Representatives of the 12,000 Shapsugs, a subdivision of the Circassian nation, last week called for the formation of an autonomous district within Krasnodar kray, an event that takes on importance because the Shapsugs are the Circassians who had been living where the 2014 Sochi Olympics are scheduled to take place.
Indeed, speeches at this meeting suggest that Circassian groups, many of whom are outraged that Moscow would organize the Olympics on the site of the genocide of their people in 1864, are beginning to use their objections and the attention these have garnered to make demands on the Russian government to improve their situation.
On Saturday, a congress of the Circassian organization Adyge Khase took place in the village of Lazarevskoye in Sochi to discuss the provisions of the law protecting numerically small peoples like the Shapsugs and the possible impact of the conduct of the Olympics there on them (www.kavkaz-uzel.ru/articles/184658/).
Some 230 delegates from Adygeya, Kabardino-Balkaria, Krasnodar and Armavit as well as guests from the International Circassian Association heard speakers call for the establishment of a Shapsug Autonomous District within Krasnodar Kray as a means of protecting that small community.
Most speakers stressed that the Russian law “on guarantees of the rights of numerically small peoples” is not being implemented and consequently the problems it was intended to address are only growing worse. Murdin Teshev, honorary president of Adyge Khase, said that officials in Krasnodar “are deaf to our requests and hopes.”
Several speakers said that because of this, the only hope for the Shapsugs, now living in the Tuaps and Lazarev districts of Sochi is the establishment of an autonomy within Krasnodar kray, an idea that was first put forward in the 1990s but has acquired new importance given the Sochi Olympics.
Adam Bogus, the deputy president of Adyge Khase in Adygeya said that “there is only one approach to the resolution of the problems – the restoration of this district, the restoration of corresponding structures and a budget on a state basis.” If this step is not taken, many of the auls where the Shapsugs now live will soon disappear as “there is no work.”
Another speaker said that things had reached the point that individuals have to ask for land to build a house or operate a farm. And still a third said that “in the auls, drunkenness rules, and narcotics have appeared. Many 30 to 40 year old men and women do not have families and children,” a pattern unprecedented in Shapsug history and a demographic disaster.

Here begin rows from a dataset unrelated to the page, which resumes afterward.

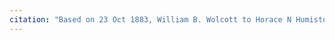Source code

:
```yaml
---
citation: "Based on 23 Oct 1883, William B. Wolcott to Horace N Humiston senior, Caroline Deeds 5, p70, Tompkins County Clerk, Ithaca NY."
---
```



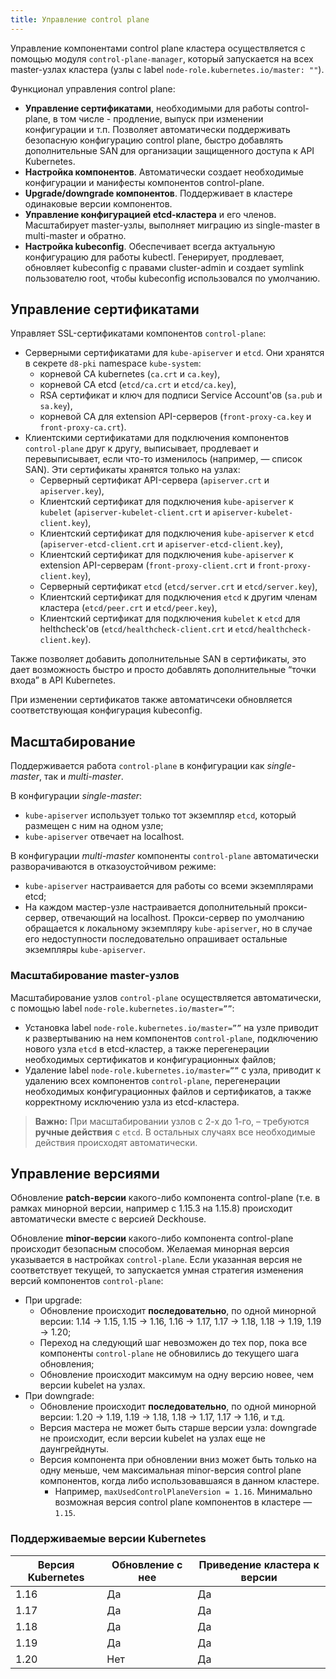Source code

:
 ```yaml
---
title: Управление control plane
---
```


Управление компонентами control plane кластера осуществляется с помощью модуля `control-plane-manager`, который запускается на всех master-узлах кластера (узлы с label `node-role.kubernetes.io/master: ""`).

Функционал управления control plane:
- **Управление сертификатами**, необходимыми для работы control-plane, в том числе - продление, выпуск при изменении конфигурации и т.п. Позволяет автоматически поддерживать безопасную конфигурацию control plane, быстро добавлять дополнительные SAN для организации защищенного доступа к API Kubernetes.
- **Настройка компонентов**. Автоматически создает необходимые конфигурации и манифесты компонентов control-plane.
- **Upgrade/downgrade компонентов**. Поддерживает в кластере одинаковые версии компонентов.
- **Управление конфигурацией etcd-кластера** и его членов. Масштабирует master-узлы, выполняет миграцию из single-master в multi-master и обратно.
- **Настройка kubeconfig**. Обеспечивает всегда актуальную конфигурацию для работы kubectl. Генерирует, продлевает, обновляет kubeconfig с правами cluster-admin и создает symlink пользователю root, чтобы kubeconfig использовался по умолчанию.

## Управление сертификатами

Управляет SSL-сертификатами компонентов `control-plane`:
- Серверными сертификатами для `kube-apiserver` и `etcd`. Они хранятся в секрете `d8-pki` namespace `kube-system`:
  - корневой CA kubernetes (`ca.crt` и `ca.key`),
  - корневой CA etcd (`etcd/ca.crt` и `etcd/ca.key`),
  - RSA сертификат и ключ для подписи Service Account'ов (`sa.pub` и `sa.key`),
  - корневой CA для extension API-серверов (`front-proxy-ca.key` и `front-proxy-ca.crt`).
- Клиентскими сертификатами для подключения компонентов `control-plane` друг к другу, выписывает, продлевает и перевыписывает, если что-то изменилось (например, — список SAN). Эти сертификаты хранятся только на узлах:
  - Серверный сертификат API-сервера (`apiserver.crt` и `apiserver.key`),
  - Клиентский сертификат для подключения `kube-apiserver` к `kubelet` (`apiserver-kubelet-client.crt` и `apiserver-kubelet-client.key`),
  - Клиентский сертификат для подключения `kube-apiserver` к `etcd` (`apiserver-etcd-client.crt` и `apiserver-etcd-client.key`),
  - Клиентский сертификат для подключения `kube-apiserver` к extension API-серверам (`front-proxy-client.crt` и `front-proxy-client.key`),
  - Серверный сертификат `etcd` (`etcd/server.crt` и `etcd/server.key`),
  - Клиентский сертификат для подключения `etcd` к другим членам кластера (`etcd/peer.crt` и `etcd/peer.key`),
  - Клиентский сертификат для подключения `kubelet` к `etcd` для helthcheck'ов (`etcd/healthcheck-client.crt` и `etcd/healthcheck-client.key`).

Также позволяет добавить дополнительные SAN в сертификаты, это дает возможность быстро и просто добавлять дополнительные “точки входа” в API Kubernetes.

При изменении сертификатов также автоматичсеки обновляется соответствующая конфигурация kubeconfig.

## Масштабирование

Поддерживается работа `control-plane` в конфигурации как *single-master*, так и *multi-master*.

В конфигурации *single-master*:
- `kube-apiserver` использует только тот экземпляр `etcd`, который размещен с ним на одном узле;
- `kube-apiserver` отвечает на localhost.

В конфигурации *multi-master* компоненты `control-plane` автоматически разворачиваются в отказоустойчивом режиме:
- `kube-apiserver` настраивается для работы со всеми экземплярами etcd;
- На каждом мастер-узле настраивается дополнительный прокси-сервер, отвечающий на localhost. Прокси-сервер по умолчанию обращается к локальному экземпляру `kube-apiserver`, но в случае его недоступности последовательно опрашивает остальные экземпляры `kube-apiserver`.

### Масштабирование master-узлов
Масштабирование узлов `control-plane` осуществляется автоматически, с помощью label `node-role.kubernetes.io/master=””`:
- Установка label `node-role.kubernetes.io/master=””` на узле приводит к развертыванию на нем компонентов `control-plane`, подключению нового узла `etcd` в etcd-кластер, а также перегенерации необходимых сертификатов и конфигурационных файлов;
- Удаление label `node-role.kubernetes.io/master=””` с узла, приводит к удалению всех компонентов `control-plane`, перегенерации необходимых конфигурационных файлов и сертификатов, а также корректному исключению узла из etcd-кластера.

> **Важно:** При масштабировании узлов с 2-х до 1-го, – требуются **ручные действия** с `etcd`. В остальных случаях все необходимые действия происходят автоматически.

## Управление версиями

Обновление **patch-версии** какого-либо компонента control-plane (т.е. в рамках минорной версии, например с 1.15.3 на 1.15.8) происходит автоматически вместе с версией Deckhouse.

Обновление **minor-версии** какого-либо компонента control-plane происходит безопасным способом. Желаемая минорная версия указывается в настройках `control-plane`. Если указанная версия не соответствует текущей, то запускается умная стратегия изменения версий компонентов `control-plane`:
- При upgrade:
  - Обновление происходит **последовательно**, по одной минорной версии: 1.14 -> 1.15, 1.15 -> 1.16, 1.16 -> 1.17, 1.17 -> 1.18, 1.18 -> 1.19, 1.19 -> 1.20;
  - Переход на следующий шаг невозможен до тех пор, пока все компоненты `control-plane` не обновились до текущего шага обновления;
  - Обновление происходит максимум на одну версию новее, чем версии kubelet на узлах.
- При downgrade:
  - Обновление происходит **последовательно**, по одной минорной версии: 1.20 -> 1.19, 1.19 -> 1.18, 1.18 -> 1.17, 1.17 -> 1.16, и т.д.
  - Версия мастера не может быть старше версии узла: downgrade не происходит, если версии kubelet на узлах еще не даунгрейднуты.
  - Версия компонента при обновлении вниз может быть только на одну меньше, чем максимальная minor-версия control plane компонентов, когда либо использовавшаяся в данном кластере.
    - Например, `maxUsedControlPlaneVersion = 1.16`. Минимально возможная версия control plane компонентов в кластере — `1.15`.

### Поддерживаемые версии Kubernetes

| Версия Kubernetes | Обновление с нее |  Приведение кластера к версии
|---|---|---|
| 1.16 | Да | Да |
| 1.17 | Да | Да |
| 1.18 | Да | Да |
| 1.19 | Да | Да |
| 1.20 | Нет | Да |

According to the delegates, “young people are fleeing from the auls, and pupils are deprived of the chance to study their native language. ‘For the past years, the number of school hours has been reduced several times, and today on the Black Sea coast, only about 20 percent of the Shapsug children are studying their native language,’” one said.
In addition, the Shapsugs asked for assistance in overcoming the problems of housing and infrastructure in their auls, the construction of roads and water mains. Some cultural facilities are operating but generally only on the basis of private contributions such as those which support the local newspaper, “Shapsugia.”
In a related development, the congress discussed the prospect of the 2014 Olympiad in Sochi. According to Kavkaz-Uzel, opinions were divided. Kanshobi Azhakhov, the president of the International Circassian Association, said that “for one people [the expulsion of the Circassians in 1864] was a tragic event; for all others, [the Olympiad is] a holiday.”
“The majority of Shapsugs, whom I represent,” he said, “support the Olympic games. “But this majority can shift to the side of the minority if existing problems are not resolved.” Among the steps Moscow must take to avoid that, he said, is to ensure that the law on numerically small peoples is observed and May 21 is declared a day of mourning.”